» To do: Below are records to reproduce in full; copy them exactly but keep the pictures out.

» Saved data entries:
________________________

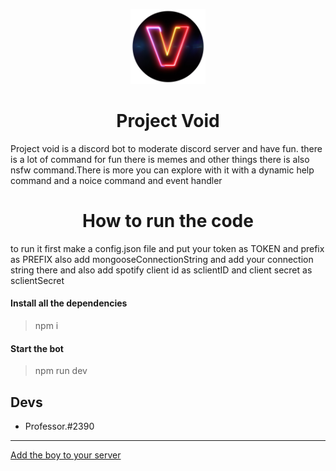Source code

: ﻿<p align="center">
<img src="./static/icon.png" style="height: 120px"/>
</p>

<h1 align="center">Project Void</h1>
<p align="">Project void is a discord bot to moderate discord server and have fun. there is a lot of command for fun there is memes and other things there is also nsfw command.There is more you can explore with it with a dynamic help command and a noice command and event handler</p>

<h1 align="center">How to run the code</h1>
<p>to run it first make a config.json file and put your token as TOKEN and prefix as PREFIX also add mongooseConnectionString and add your connection string there and also add spotify client id as sclientID and client secret as sclientSecret</p>

#### Install all the dependencies

>npm i
#### Start the bot

> npm run dev

## Devs
<ul>
  <li>Professor.#2390</li>
</ul>

<hr/>
<a href="https://discord.com/api/oauth2/authorize?client_id=881214410742448179&permissions=8&scope=bot%20applications.commands">Add the boy to your server</a>
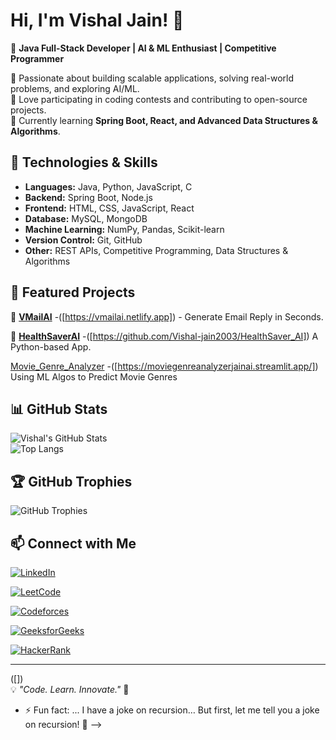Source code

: # Hi, I'm Vishal Jain! 👋  

🚀 **Java Full-Stack Developer | AI & ML Enthusiast | Competitive Programmer**  

🔹 Passionate about building scalable applications, solving real-world problems, and exploring AI/ML.  
🔹 Love participating in coding contests and contributing to open-source projects.  
🔹 Currently learning **Spring Boot, React, and Advanced Data Structures & Algorithms**.  

## 🚀 Technologies & Skills  
- **Languages:** Java, Python, JavaScript, C  
- **Backend:** Spring Boot, Node.js  
- **Frontend:** HTML, CSS, JavaScript, React  
- **Database:** MySQL, MongoDB  
- **Machine Learning:** NumPy, Pandas, Scikit-learn  
- **Version Control:** Git, GitHub  
- **Other:** REST APIs, Competitive Programming, Data Structures & Algorithms  

## 📌 Featured Projects  
🔹 [**VMailAI**](#) -([https://vmailai.netlify.app])   - Generate Email Reply in Seconds.  

🔹 [**HealthSaverAI**](#) -([https://github.com/Vishal-jain2003/HealthSaver_AI]) A Python-based App.  

   [Movie_Genre_Analyzer](#) -([https://moviegenreanalyzerjainai.streamlit.app/])  Using ML Algos to Predict Movie Genres

## 📊 GitHub Stats  
![Vishal's GitHub Stats](https://github-readme-stats.vercel.app/api?username=vishal-jain2003&show_icons=true&theme=radical)  
![Top Langs](https://github-readme-stats.vercel.app/api/top-langs/?username=vishal-jain2003&layout=compact&theme=radical)  

## 🏆 GitHub Trophies  
![GitHub Trophies](https://github-profile-trophy.vercel.app/?username=vishal-jain2003&theme=radical&no-bg=true&no-frame=true)  

## 📫 Connect with Me  
[![LinkedIn](https://img.shields.io/badge/LinkedIn-0A66C2?style=for-the-badge&logo=linkedin&logoColor=white)](https://www.linkedin.com/in/vishal-jain-754a33254/)
 
[![LeetCode](https://img.shields.io/badge/LeetCode-FFA116?style=for-the-badge&logo=leetcode&logoColor=white)](https://leetcode.com/u/jain_Vishalvj/)


[![Codeforces](https://img.shields.io/badge/Codeforces-1F8ACB?style=for-the-badge&logo=codeforces&logoColor=white)](https://codeforces.com/profile/vishalvj221) 

[![GeeksforGeeks](https://img.shields.io/badge/GeeksforGeeks-2F8D46?style=for-the-badge&logo=geeksforgeeks&logoColor=white)](https://auth.geeksforgeeks.org/user/vishal2k54/)  

[![HackerRank](https://img.shields.io/badge/HackerRank-2EC866?style=for-the-badge&logo=hackerrank&logoColor=white)](https://www.hackerrank.com/vishal_jain12345)  





---
([])  
💡 *"Code. Learn. Innovate."* 🚀  

- ⚡ Fun fact: ... I have a joke on recursion… But first, let me tell you a joke on recursion! 🤯
-->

________________________

» Task output:
Source code

: ﻿<p align="center">
<img src="./static/icon.png" style="height: 120px"/>
</p>

<h1 align="center">Project Void</h1>
<p align="">Project void is a discord bot to moderate discord server and have fun. there is a lot of command for fun there is memes and other things there is also nsfw command.There is more you can explore with it with a dynamic help command and a noice command and event handler</p>

<h1 align="center">How to run the code</h1>
<p>to run it first make a config.json file and put your token as TOKEN and prefix as PREFIX also add mongooseConnectionString and add your connection string there and also add spotify client id as sclientID and client secret as sclientSecret</p>

#### Install all the dependencies

>npm i
#### Start the bot

> npm run dev

## Devs
<ul>
  <li>Professor.#2390</li>
</ul>

<hr/>
<a href="https://discord.com/api/oauth2/authorize?client_id=881214410742448179&permissions=8&scope=bot%20applications.commands">Add the boy to your server</a>
Source code

: # Hi, I'm Vishal Jain! 👋  

🚀 **Java Full-Stack Developer | AI & ML Enthusiast | Competitive Programmer**  

🔹 Passionate about building scalable applications, solving real-world problems, and exploring AI/ML.  
🔹 Love participating in coding contests and contributing to open-source projects.  
🔹 Currently learning **Spring Boot, React, and Advanced Data Structures & Algorithms**.  

## 🚀 Technologies & Skills  
- **Languages:** Java, Python, JavaScript, C  
- **Backend:** Spring Boot, Node.js  
- **Frontend:** HTML, CSS, JavaScript, React  
- **Database:** MySQL, MongoDB  
- **Machine Learning:** NumPy, Pandas, Scikit-learn  
- **Version Control:** Git, GitHub  
- **Other:** REST APIs, Competitive Programming, Data Structures & Algorithms  

## 📌 Featured Projects  
🔹 [**VMailAI**](#) -([https://vmailai.netlify.app])   - Generate Email Reply in Seconds.  

🔹 [**HealthSaverAI**](#) -([https://github.com/Vishal-jain2003/HealthSaver_AI]) A Python-based App.  

   [Movie_Genre_Analyzer](#) -([https://moviegenreanalyzerjainai.streamlit.app/])  Using ML Algos to Predict Movie Genres

## 📊 GitHub Stats  
![Vishal's GitHub Stats](https://github-readme-stats.vercel.app/api?username=vishal-jain2003&show_icons=true&theme=radical)  
![Top Langs](https://github-readme-stats.vercel.app/api/top-langs/?username=vishal-jain2003&layout=compact&theme=radical)  

## 🏆 GitHub Trophies  
![GitHub Trophies](https://github-profile-trophy.vercel.app/?username=vishal-jain2003&theme=radical&no-bg=true&no-frame=true)  

## 📫 Connect with Me  
[![LinkedIn](https://img.shields.io/badge/LinkedIn-0A66C2?style=for-the-badge&logo=linkedin&logoColor=white)](https://www.linkedin.com/in/vishal-jain-754a33254/)
 
[![LeetCode](https://img.shields.io/badge/LeetCode-FFA116?style=for-the-badge&logo=leetcode&logoColor=white)](https://leetcode.com/u/jain_Vishalvj/)


[![Codeforces](https://img.shields.io/badge/Codeforces-1F8ACB?style=for-the-badge&logo=codeforces&logoColor=white)](https://codeforces.com/profile/vishalvj221) 

[![GeeksforGeeks](https://img.shields.io/badge/GeeksforGeeks-2F8D46?style=for-the-badge&logo=geeksforgeeks&logoColor=white)](https://auth.geeksforgeeks.org/user/vishal2k54/)  

[![HackerRank](https://img.shields.io/badge/HackerRank-2EC866?style=for-the-badge&logo=hackerrank&logoColor=white)](https://www.hackerrank.com/vishal_jain12345)  





---
([])  
💡 *"Code. Learn. Innovate."* 🚀  

- ⚡ Fun fact: ... I have a joke on recursion… But first, let me tell you a joke on recursion! 🤯
-->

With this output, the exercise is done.